Spalletti rivoluziona la difesa della Juve: quattro addii e tre colpi mirati

Spalletti rivoluziona la difesa della Juve: quattro addii e tre colpi mirati
Spalletti e la rivoluzione difensiva della Juventus: quattro addii e tre colpi mirati

Juventus, la difesa cambia volto completamente. Spalletti ha già deciso: almeno quattro partenze e tre innesti mirati per trasformare il reparto difensivo bianconero.

L’allenatore toscano ha valutato il roster per quasi un anno e le sue richieste sono diventate il filo conduttore del mercato estivo. La dirigenza guidata da Carnevali ha scelto di costruire il progetto attorno al tecnico, e le conseguenze sono evidenti: una ristrutturazione della difesa che coinvolgerà portieri, centrali ed esterni. Non si tratta di ritocchi marginali, ma di una vera metamorfosi del reparto.

Quattro addii programmati: chi esce da Torino

Gli esterni rappresentano il primo fronte di movimento. Juan Cabal, tormentato dagli infortuni, lascerà la Juventus insieme a Emil Holm, il cui riscatto da 15 milioni più 3 di bonus è ritenuto eccessivo. In porta, almeno uno tra Di Gregorio e Perin dovrà partire, con il secondo più sacrificabile per garantire un piccolo incasso da reinvestire sul mercato. Federico Gatti, finito ai margini delle rotazioni, rappresenta l’ultimo grande sacrificio tra i centrali: il difensore era già vicino all’addio a gennaio.

La domanda centrale è una sola: quanto budget genererà questa campagna di cessioni? Dipenderà dalle offerte per Bremer e Kalulu, entrambi corteggiati dal mercato europeo e potenzialmente sacrificabili se arriveranno proposte concrete. Questi due nomi rimangono intoccabili nelle idee di Spalletti, ma la realtà finanziaria potrebbe imporre scelte diverse.

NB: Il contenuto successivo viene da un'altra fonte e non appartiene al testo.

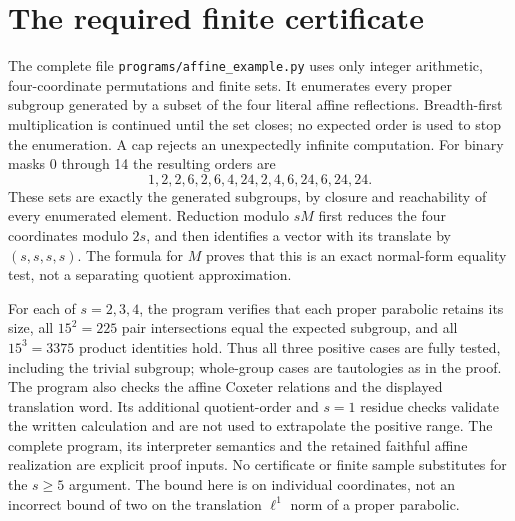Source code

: \section*{The required finite certificate}
The complete file \texttt{programs/affine\_example.py} uses only
integer arithmetic, four-coordinate permutations and finite sets.
It enumerates every proper subgroup generated by a subset of the
four literal affine reflections. Breadth-first multiplication is
continued until the set closes; no expected order is used to stop
the enumeration. A cap rejects an unexpectedly infinite computation.
For binary masks 0 through 14 the resulting orders are
\[
 1,2,2,6,2,6,4,24,2,4,6,24,6,24,24.
\]
These sets are exactly the generated subgroups, by closure and
reachability of every enumerated element. Reduction modulo $sM$
first reduces the four coordinates modulo $2s$, and then identifies
a vector with its translate by $(s,s,s,s)$. The formula for $M$
proves that this is an exact normal-form equality test, not a
separating quotient approximation.

For each of $s=2,3,4$, the program verifies that each proper parabolic
retains its size, all $15^2=225$ pair intersections equal the expected
subgroup, and all $15^3=3375$ product identities hold. Thus all three
positive cases are fully tested, including the trivial subgroup;
whole-group cases are tautologies as in the proof. The program also
checks the affine Coxeter relations and the displayed translation
word. Its additional quotient-order and $s=1$ residue checks validate
the written calculation and are not used to extrapolate the positive
range. The complete program, its interpreter semantics and the
retained faithful affine realization are explicit proof inputs.
No certificate or finite sample substitutes for the $s\geq5$ argument.
The bound here is on individual coordinates, not an incorrect bound
of two on the translation $\ell^1$ norm of a proper parabolic.

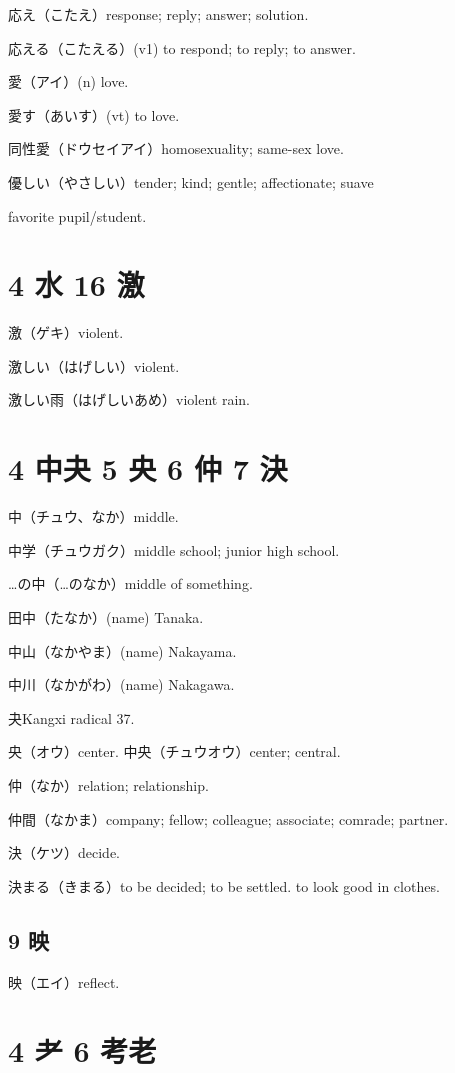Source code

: 応え（こたえ）response; reply; answer; solution.

応える（こたえる）(v1) to respond; to reply; to answer.

愛（アイ）(n) love.

愛す（あいす）(vt) to love.

同性愛（ドウセイアイ）homosexuality; same-sex love.

優しい（やさしい）tender; kind; gentle; affectionate; suave

favorite pupil/student.

\section{4 水 16 激}

激（ゲキ）violent.

激しい（はげしい）violent.

激しい雨（はげしいあめ）violent rain.

\section{4 中夬 5 央 6 仲 7 決}

中（チュウ、なか）middle.

中学（チュウガク）middle school; junior high school.

…の中（…のなか）middle of something.

田中（たなか）(name) Tanaka.

中山（なかやま）(name) Nakayama.

中川（なかがわ）(name) Nakagawa.

夬Kangxi radical 37.

央（オウ）center.
中央（チュウオウ）center; central.

仲（なか）relation; relationship.

仲間（なかま）company; fellow; colleague; associate; comrade; partner.

決（ケツ）decide.

決まる（きまる）to be decided; to be settled. to look good in clothes.

\subsection{9 映}

映（エイ）reflect.

\section{4 耂 6 考老}

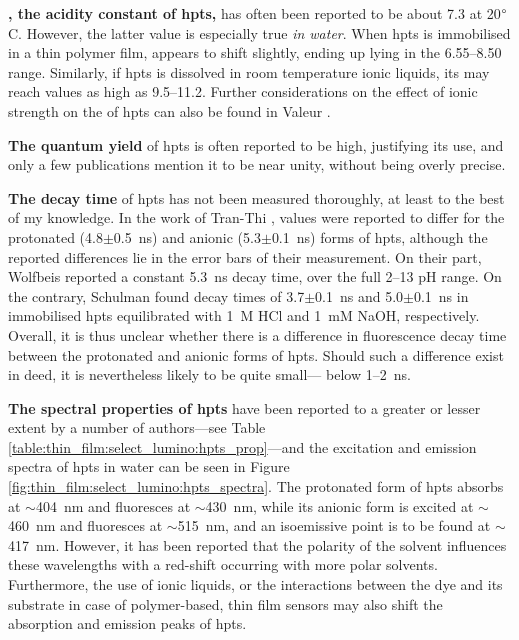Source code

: \textbf{\pKa, the acidity constant of \gls{hpts},} has often been reported to be about 7.3 at 20$\degree$C. However, the latter value is especially true \emph{in water}. When \gls{hpts} is immobilised in a thin polymer film, \pKa{} appears to shift slightly, ending up lying in the 6.55--8.50 range\cite{schulman1995, hakonen2008}. Similarly, if \gls{hpts} is dissolved in room temperature ionic liquids, its \pKa{} may reach values as high as 9.5--11.2\cite{oter2006}. Further considerations on the effect of ionic strength on the \pKa{} of \gls{hpts} can also be found in Valeur \etal{}\cite[p.~414]{valeur2012molecfluo}.

\textbf{The quantum yield} of \gls{hpts} is often reported to be high, justifying its use, and only a few publications mention it to be near unity, without being overly precise\cite{schulman1995, tranthi2002, kumar2018}.

\textbf{The decay time} of \gls{hpts} has not been measured thoroughly, at least to the best of my knowledge. In the work of Tran-Thi \etal{}\cite{tranthi2002}, values were reported to differ for the protonated (4.8$\pm$0.5~ns) and anionic (5.3$\pm$0.1~ns) forms of \gls{hpts}, although the reported differences lie in the error bars of their measurement. On their part, Wolfbeis \etal{}\cite{wolfbeis1983} reported a constant 5.3~ns decay time, over the full 2--13 pH range. On the contrary, Schulman \etal{}\cite{schulman1995} found decay times of 3.7$\pm$0.1~ns and 5.0$\pm$0.1~ns in immobilised \gls{hpts} equilibrated with 1~M HCl and 1~mM NaOH, respectively. Overall, it is thus unclear whether there is a difference in fluorescence decay time between the protonated and anionic forms of \gls{hpts}. Should such a difference exist in deed, it is nevertheless likely to be quite small---\ie{} below 1--2~ns. %

\textbf{The spectral properties of \gls{hpts}} have been reported to a greater or lesser extent by a number of authors---see Table \ref{table:thin_film:select_lumino:hpts_prop}---and the excitation and emission spectra of \gls{hpts} in water can be seen in Figure \ref{fig:thin_film:select_lumino:hpts_spectra}. The protonated form of \gls{hpts} absorbs at $\sim$404~nm and fluoresces at $\sim$430~nm, while its anionic form is excited at $\sim$460~nm and fluoresces at $\sim$515~nm, and an isoemissive point is to be found at $\sim$417~nm\cite{uttamlal1995, oter2008}. However, it has been reported that the polarity of the solvent influences these wavelengths with a red-shift occurring with more polar solvents\cite{barrash1998, tranthi2002}. Furthermore, the use of ionic liquids\cite{oter2006, oter2008}, or the interactions between the dye and its substrate in case of polymer-based, thin film sensors\cite{malins1998, chu2008, chu2009} may also shift the absorption and emission peaks of \gls{hpts}.


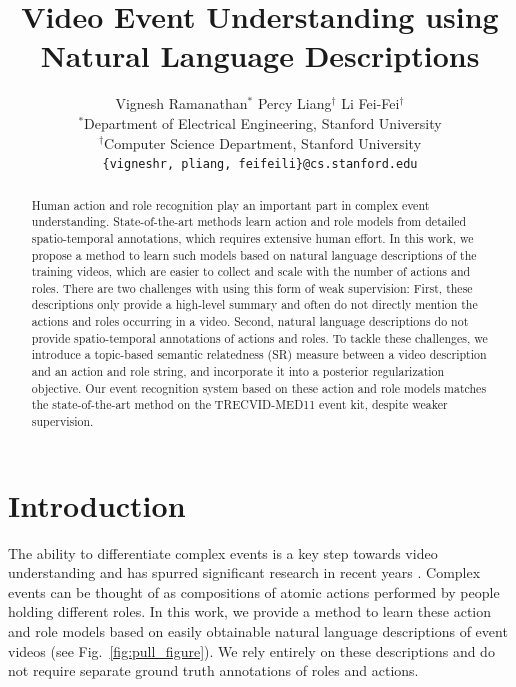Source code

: \documentclass[10pt,twocolumn,letterpaper]{article}
\begin{document}
\title{Video Event Understanding using Natural Language Descriptions}

\author{Vignesh Ramanathan$^*$ \quad \quad Percy Liang$^\dagger$ \quad \quad Li Fei-Fei$^\dagger$ \\
$^*$Department of Electrical Engineering, Stanford University \\
$^\dagger$Computer Science Department, Stanford University\\
{\tt\small \{vigneshr, pliang, feifeili\}@cs.stanford.edu}
}
\maketitle

\begin{abstract}
Human action and role recognition play an important part in complex event understanding. 
State-of-the-art methods learn action and role models from detailed spatio-temporal annotations, 
which requires extensive human effort. 
In this work, we propose a method to learn such models based on natural language descriptions of the training videos, 
which are easier to collect and scale with the number of actions and roles. 
There are two challenges with using this form of weak supervision: First, these descriptions only provide a high-level summary 
and often do not directly mention the actions and roles occurring in a video. 
Second, natural language descriptions do not provide spatio-temporal annotations of actions and roles. 
To tackle these challenges, we introduce a topic-based semantic relatedness (SR) measure between a video description 
and an action and role string, and incorporate it into a posterior regularization objective. 
Our event recognition system based on these action and role models matches the state-of-the-art method on 
the TRECVID-MED11 event kit, despite weaker supervision. %
\end{abstract}

\section{Introduction}
The ability to differentiate complex events is a key step towards video
understanding and has spurred significant research in recent years
\cite{Merler_ITM12, Izadinia_ECCV12, Rohrbach_ECCV12}. Complex
events can be thought of as compositions of atomic actions performed by
people holding different roles. In this work, we provide a method to
learn these action and role models based on easily obtainable natural language
descriptions of event videos (see Fig.~\ref{fig:pull_figure}). We rely
entirely on these descriptions and do not require separate ground truth annotations
of roles and actions.
\end{document}
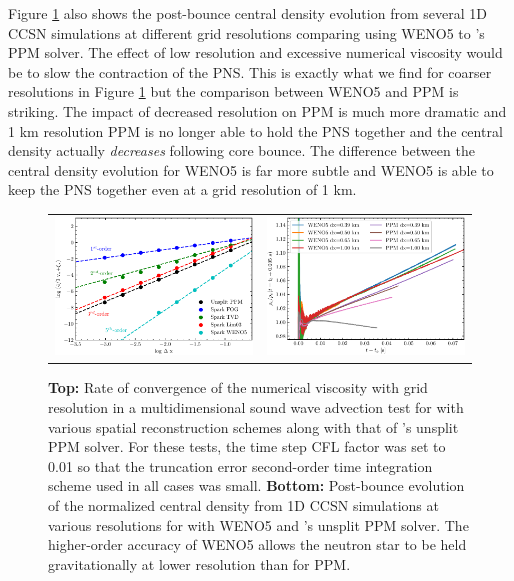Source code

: Figure \ref{fig:converge} also shows the post-bounce central density evolution from several 1D CCSN simulations at different grid resolutions comparing \sparkmone using WENO5 to \flash's PPM solver.
The effect of low resolution and excessive numerical viscosity would be to slow the contraction of the PNS.
This is exactly what we find for coarser resolutions in Figure \ref{fig:converge} but the comparison between WENO5 and PPM is striking.
The impact of decreased resolution on PPM is much more dramatic and 1 km resolution PPM is no longer able to hold the PNS together and the central density actually {\it decreases} following core bounce.
The difference between the central density evolution for WENO5 is far more subtle and WENO5 is able to keep the PNS together even at a grid resolution of 1 km.


\begin{figure}
  \begin{tabular}{cc}
    \includegraphics[width=3.12in]{figs/convergence} &
    \includegraphics[width=3.12in]{figs/centralDens}
  \end{tabular}
  \caption{{\bf Top:} Rate of convergence of the numerical viscosity with grid resolution in a multidimensional sound wave advection test for \spark with various spatial reconstruction schemes along with that of \flash's unsplit PPM solver. For these tests, the time step CFL factor was set to 0.01 so that the truncation error second-order time integration scheme used in all cases was small. {\bf Bottom:} Post-bounce evolution of the normalized central density from 1D CCSN simulations at various resolutions for \spark with WENO5 and \flash's unsplit PPM solver.  The higher-order accuracy of WENO5 allows the neutron star to be held gravitationally at lower resolution than for PPM.}
  \label{fig:converge}
\end{figure}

Tre colpi in entrata: il disegno tattico di Spalletti

In porta, Alisson, Martinez e Vicario restano i 3 obiettivi. Il portiere del Liverpool sembra ormai lontano. L’argentino ha trovato un principio d’accordo, ma la richiesta del cartellino è molto alta. Per il giocatore del Tottenham, invece, è sfida aperta con il Napoli.

E a poposito di Napoli, per la difesa è Kim Min-Jae resta il sogno più concreto. Spalletti lo ha già allenato a nella sua esperienza in azzurro e lo conosce perfettamente: un centrale, ora al Bayern Monaco, di caratura internazionale capace di giocare da sinistra in una linea a quattro. Alternativa più realistica rispetto ai colpi difficili come Stones e Alaba, offerti a parametro zero ma difficilmente raggiungibili. Alternativa concreta quella legata a Muharemovic, che quest’anno ha giocato al Sassuolo.

Nel reparto degli esterni, Grimaldo è il nome caldo, anche se il terzino sinistro preferirebbe il ritorno in Liga. Raum rappresenta un’altra pista, ma lo stesso desiderio di tornare in Germania lo rende complicato. Spalletti non ha chiuso la porta a colpi giovani e di prospettiva: El Karouani dell’Utrecht e Bernasconi dell’Atalanta circolano come alternative di crescita nel ruolo.

Bremer e Kalulu: intoccabili ma corteggiati dal mercato

Pierre Kalulu e Gleison Bremer rimangono centrali nel progetto di Spalletti, ma il mercato europeo non li dimentica. Entrambi finiscono regolarmente sotto i riflettori dei grandi club, e la Juventus potrebbe essere costretta a sacrificarli se arrivassero offerte concrete. Il bilancio bianconero rimane in sofferenza, e le priorità economiche potrebbero prevalere sulle scelte tecniche.

La rivoluzione della difesa juventina non è ancora scritta. Tutto dipenderà da come andranno le trattative per gli addii, da quanti soldi genereranno e, soprattutto, dalla capacità della Juventus di piazzare Bremer o Kalulu sul mercato. Spalletti ha la sua visione chiara, ma il mercato deciderà gli effettivi contorni di questa metamorfosi difensiva della Juventus.